(Work required)
Only a number is wanted here: how many lines in the entries below contain the word "nuget".

------------------------------------------------------------------------

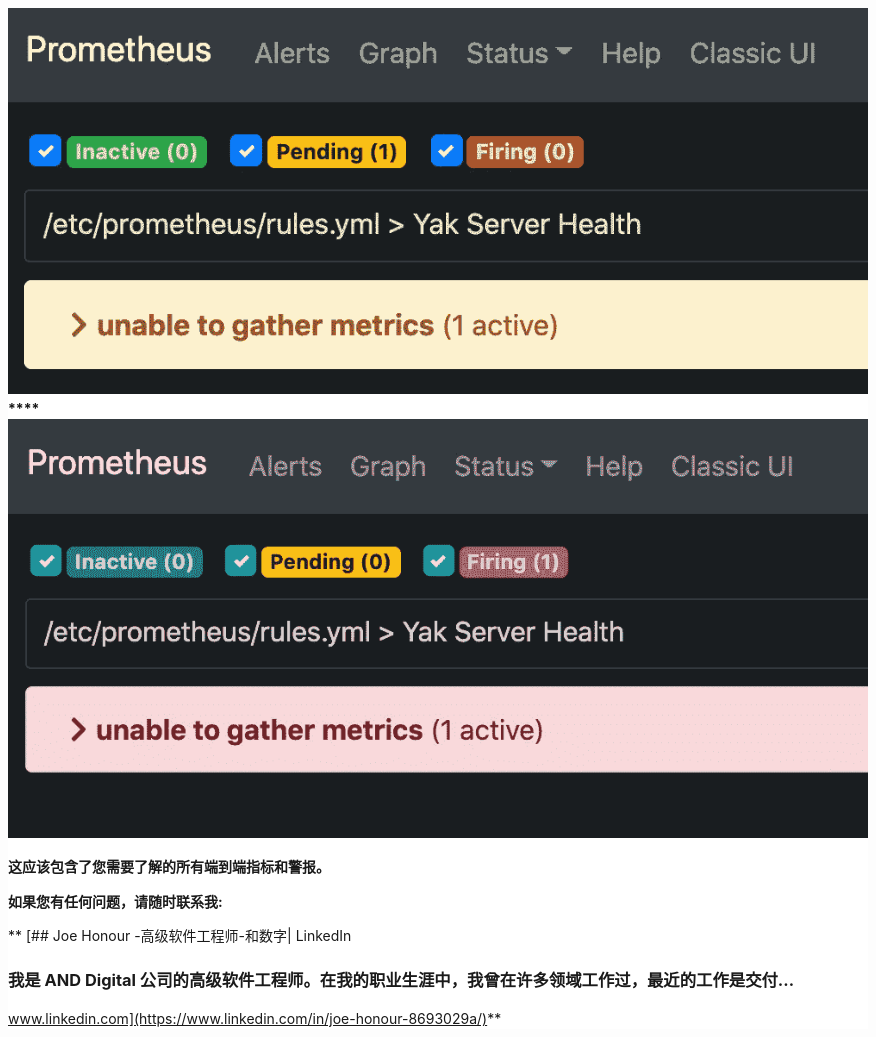 **![](img/f094a1138544322af19c66073e97adc1.png)****![](img/046f4c1abe5f3c03d85291d0d4a848dc.png)**

**这应该包含了您需要了解的所有端到端指标和警报。**

**如果您有任何问题，请随时联系我:**

**[](https://www.linkedin.com/in/joe-honour-8693029a/) [## Joe Honour -高级软件工程师-和数字| LinkedIn

### 我是 AND Digital 公司的高级软件工程师。在我的职业生涯中，我曾在许多领域工作过，最近的工作是交付…

www.linkedin.com](https://www.linkedin.com/in/joe-honour-8693029a/)**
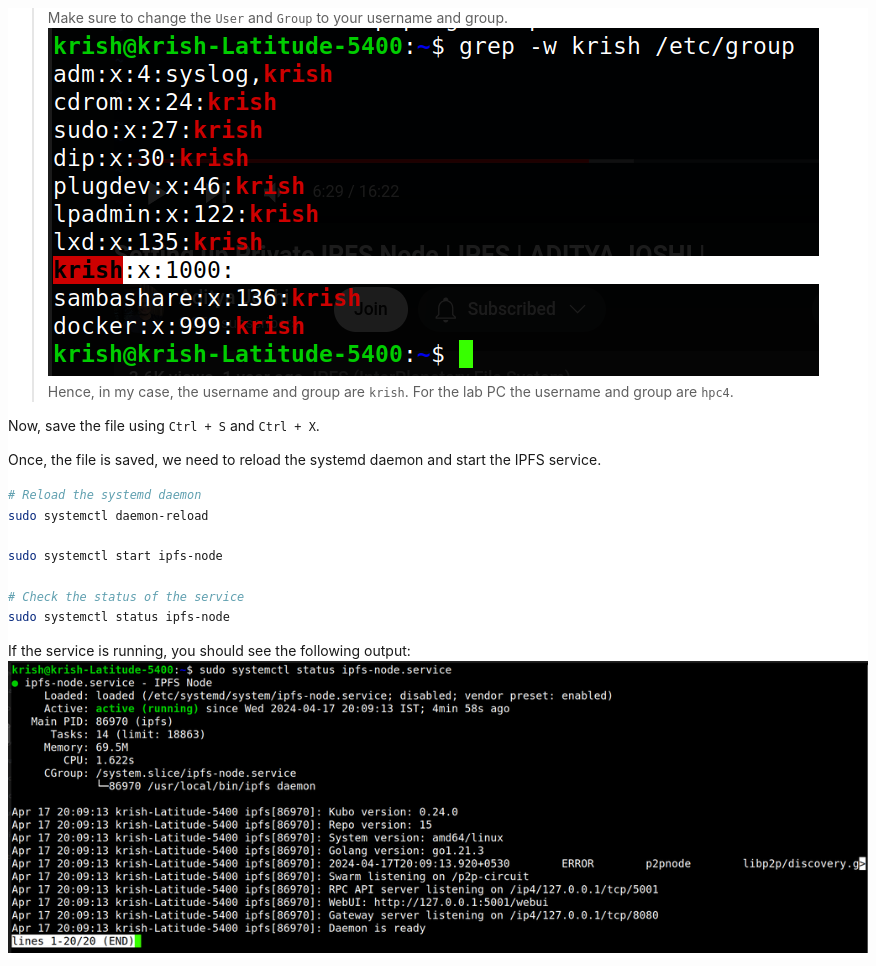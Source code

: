 > Make sure to change the `User` and `Group` to your username and group.
> ![alt text](images/image-2.png)
> Hence, in my case, the username and group are `krish`. For the lab PC the username and group are `hpc4`.

Now, save the file using `Ctrl + S` and `Ctrl + X`.

Once, the file is saved, we need to reload the systemd daemon and start the IPFS service.

```bash
# Reload the systemd daemon
sudo systemctl daemon-reload

sudo systemctl start ipfs-node

# Check the status of the service
sudo systemctl status ipfs-node
```

If the service is running, you should see the following output:
![alt text](images/image-3.png)
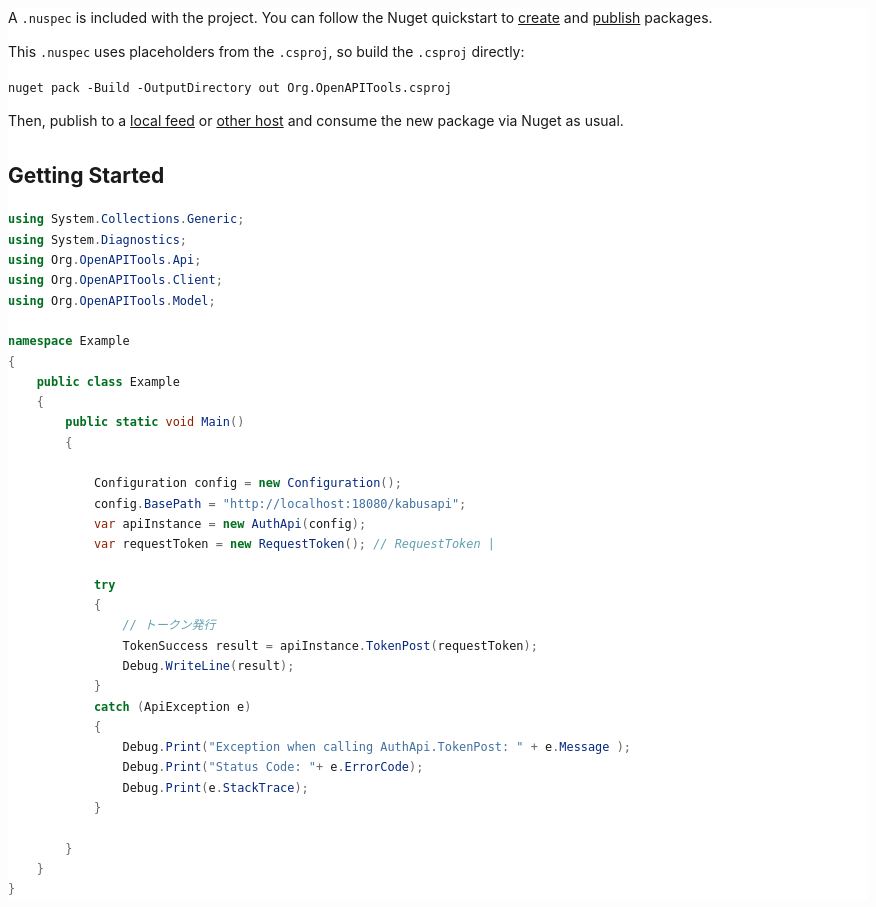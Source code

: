 A `.nuspec` is included with the project. You can follow the Nuget quickstart to [create](https://docs.microsoft.com/en-us/nuget/quickstart/create-and-publish-a-package#create-the-package) and [publish](https://docs.microsoft.com/en-us/nuget/quickstart/create-and-publish-a-package#publish-the-package) packages.

This `.nuspec` uses placeholders from the `.csproj`, so build the `.csproj` directly:

```
nuget pack -Build -OutputDirectory out Org.OpenAPITools.csproj
```

Then, publish to a [local feed](https://docs.microsoft.com/en-us/nuget/hosting-packages/local-feeds) or [other host](https://docs.microsoft.com/en-us/nuget/hosting-packages/overview) and consume the new package via Nuget as usual.

<a name="getting-started"></a>
## Getting Started

```csharp
using System.Collections.Generic;
using System.Diagnostics;
using Org.OpenAPITools.Api;
using Org.OpenAPITools.Client;
using Org.OpenAPITools.Model;

namespace Example
{
    public class Example
    {
        public static void Main()
        {

            Configuration config = new Configuration();
            config.BasePath = "http://localhost:18080/kabusapi";
            var apiInstance = new AuthApi(config);
            var requestToken = new RequestToken(); // RequestToken | 

            try
            {
                // トークン発行
                TokenSuccess result = apiInstance.TokenPost(requestToken);
                Debug.WriteLine(result);
            }
            catch (ApiException e)
            {
                Debug.Print("Exception when calling AuthApi.TokenPost: " + e.Message );
                Debug.Print("Status Code: "+ e.ErrorCode);
                Debug.Print(e.StackTrace);
            }

        }
    }
}
```
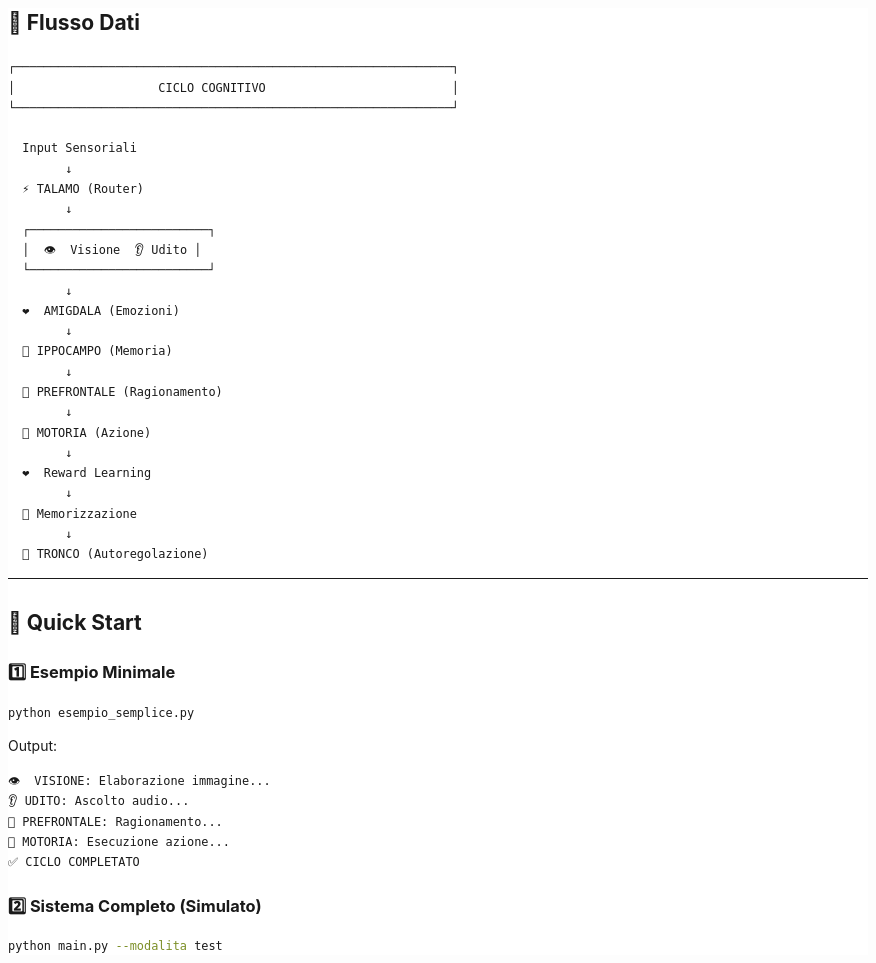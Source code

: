 
## 🔄 Flusso Dati

```
┌─────────────────────────────────────────────────────────────┐
│                    CICLO COGNITIVO                          │
└─────────────────────────────────────────────────────────────┘

  Input Sensoriali
        ↓
  ⚡ TALAMO (Router)
        ↓
  ┌─────────────────────────┐
  │  👁️  Visione  👂 Udito │
  └─────────────────────────┘
        ↓
  ❤️  AMIGDALA (Emozioni)
        ↓
  💾 IPPOCAMPO (Memoria)
        ↓
  🧠 PREFRONTALE (Ragionamento)
        ↓
  🦿 MOTORIA (Azione)
        ↓
  ❤️  Reward Learning
        ↓
  💾 Memorizzazione
        ↓
  🌙 TRONCO (Autoregolazione)
```

---

## 🚀 Quick Start

### 1️⃣ **Esempio Minimale**

```bash
python esempio_semplice.py
```

Output:
```
👁️  VISIONE: Elaborazione immagine...
👂 UDITO: Ascolto audio...
🧠 PREFRONTALE: Ragionamento...
🦿 MOTORIA: Esecuzione azione...
✅ CICLO COMPLETATO
```

### 2️⃣ **Sistema Completo (Simulato)**

```bash
python main.py --modalita test
```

------------------------------------------------------------------------

(Output for this task)
3